Resins with high biotin affinity and low nonspecific binding.

Streptavidin is a tetrameric protein containing four biotin-binding sites similar to avidin. The native protein isolated from culture filtrates of Streptomyces avidinii is carbohydrate-free, has an acidic pI of 5.5 and a mass of 75 kDa. Streptavidin generally has less nonspecific binding than avidin (from chicken egg white) because of the absence of carbohydrates.
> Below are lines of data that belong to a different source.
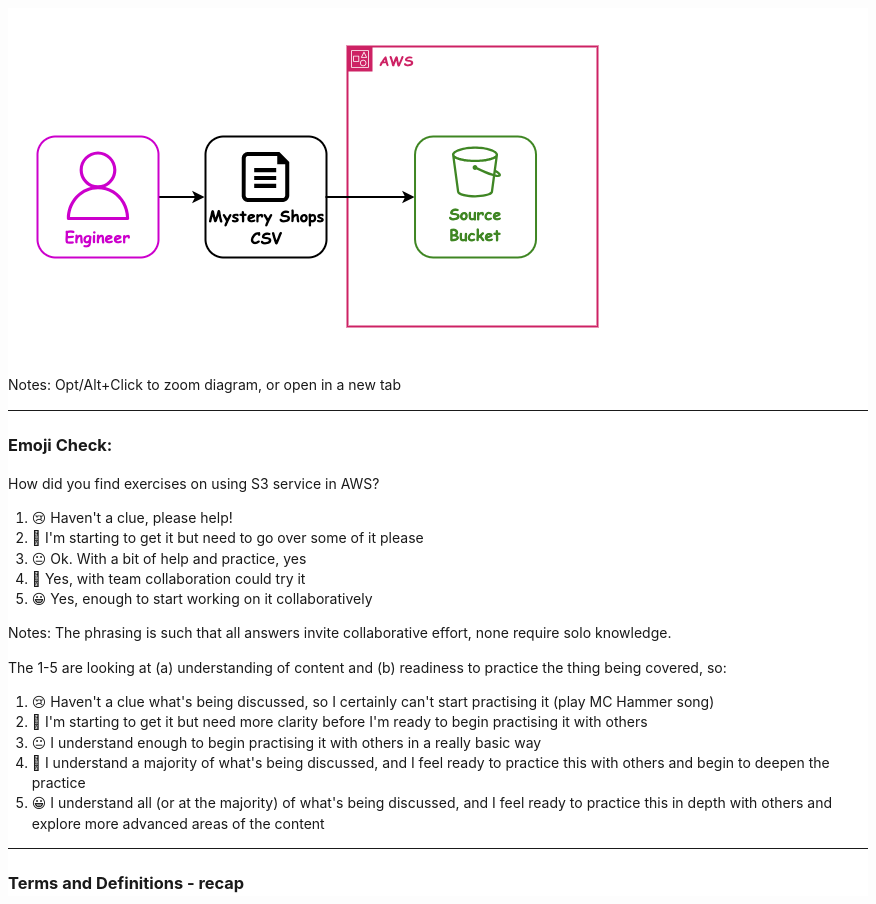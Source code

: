 ![](img/data-academy-pipeline-example.s3-goal.png)

Notes: Opt/Alt+Click to zoom diagram, or open in a new tab

---

### Emoji Check:

How did you find exercises on using S3 service in AWS?

1. 😢 Haven't a clue, please help!
2. 🙁 I'm starting to get it but need to go over some of it please
3. 😐 Ok. With a bit of help and practice, yes
4. 🙂 Yes, with team collaboration could try it
5. 😀 Yes, enough to start working on it collaboratively

Notes:
The phrasing is such that all answers invite collaborative effort, none require solo knowledge.

The 1-5 are looking at (a) understanding of content and (b) readiness to practice the thing being covered, so:

1. 😢 Haven't a clue what's being discussed, so I certainly can't start practising it (play MC Hammer song)
2. 🙁 I'm starting to get it but need more clarity before I'm ready to begin practising it with others
3. 😐 I understand enough to begin practising it with others in a really basic way
4. 🙂 I understand a majority of what's being discussed, and I feel ready to practice this with others and begin to deepen the practice
5. 😀 I understand all (or at the majority) of what's being discussed, and I feel ready to practice this in depth with others and explore more advanced areas of the content

---

### Terms and Definitions - recap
Our Streptavidin Resins (i.e., Immobilized Streptavidin Products) use a recombinant form of streptavidin with a mass of 53 kDa and a near-neutral pI. These resins are prepared by covalently coupling streptavidin to the porous agarose or UltraLink Biosupport using efficient and stable chemistries, resulting in Streptavidin Agarose and UltraLink Resins that are leach-resistant and stable at pH 2-11. The products are excellent choices for a variety of small- or large-scale affinity purification applications involving biotinylated macromolecules, including separation of biotinylated molecules from samples and immunoprecipitation of antigens using biotin-labeled antibodies.

Highlights:

• Proven coupling chemistries – The methods used to prepare these resins are superior to typical cyanogen bromide (CNBr) immobilization, providing high functionality, low nonspecific binding and excellent leach-resistance.
• Versatile resins – Agarose (polysaccharide-based) and UltraLink Biosupport (acrylamide-based) resins provide two different options for particular experimental conditions and are compatible with gravity-flow, spin and FPLC methods.
• Available in multiple formats – Choose from two resin types, regular or high capacity preparations, and small or large-scale package sizes (bulk sizes are also available).
• Superior performance – High Capacity Resin has 2-3 times higher binding capacity than alternative supplier products, allowing use of small amounts of resin for experiments (see streptavidin data).
  

Applications:

• Purification of membrane antigens in conjunction with biotinylated monoclonal antibodies^1,2
• Cell-surface labeling with biotinylation reagents, followed by precipitation with immobilized streptavidin³
• Purification of cell-surface glycoproteins using biotinylated Concanavalin A ⁴
• Recovery of single-stranded biotinylated DNA for dideoxy sequencing ⁵
• Streptavidin-coated plates used for direct solid-phase sequencing ^6,7
• In vitro mutagenesis with streptavidin-coated plates ⁸
• DNA fingerprinting with streptavidin-coated plates ⁹

Related Products:

NeutrAvidin Agarose and UltraLink Resins
Avidin Agarose Resin
Pierce Monomeric Avidin Resins and Kit
Purified Streptavidin and Streptavidin Conjugates
Streptavidin Coated Plates
Pierce Streptavidin Magnetic Beads

References:

1. Updyke, T.V. and Nicolson, G.L. (1984). Immunoaffinity isolation of membrane antigens with biotinylated monoclonal antibodies and immobilized streptavidin matrices. J. Immunol. Methods.73, 83-95.
2. Buckie, J.W. and Cook, G.M.W. (1986). Specific isolation of surface glycoproteins from intact cells by biotinylated concanavalin A and immobilized streptavidin. Anal. Biochem.156, 463-472.
3. Gretch, D.R., et al. (1987). The use of biotinylated monoclonal antibodies and streptavidin-affinity chromatography to isolate herpes virus hydrophobic proteins or glycoproteins. Anal. Biochem.163, 270-277.
4. Lisanti, M.P., et al. (1989). Steady -state distribution and biogenesis of endogenous Madin-Darby canine kidney glycoproteins: evidence for intracellular sorting and polarized cell surface delivery. J. Cell Biol.109, 2117-2127.
5. Mitchell, L.G. and Merril, C.R. (1989). Affinity generation of single-stranded DNA for dideoxy sequencing following the polymerase chain reaction. Anal. Biochem.178, 239-242.
6. Hultman, T., et al. (1989). Direct solid phase sequencing of genomic DNA using magnetic beads as solid support Nucleic Acids Research 17(13), 4937-4946.
7. Hultman, T., et al. (1990). Solid phase in vitro mutagenesis using plasmid DNA template. Nucleic Acids Research 18(17), 5107-5112.
8. Hultman, T., et al. (1991). Bidirectional solid-phase sequencing of in vitro-amplified plasmid DNA. Biotechniques 10(1), 84-93.
9. Stacy, J.E., et al. (1991). Fingerprinting of diverse species with DNA probes generated from immobilized single-stranded DNA templates. Nucleic Acids Research 19(14), 4004.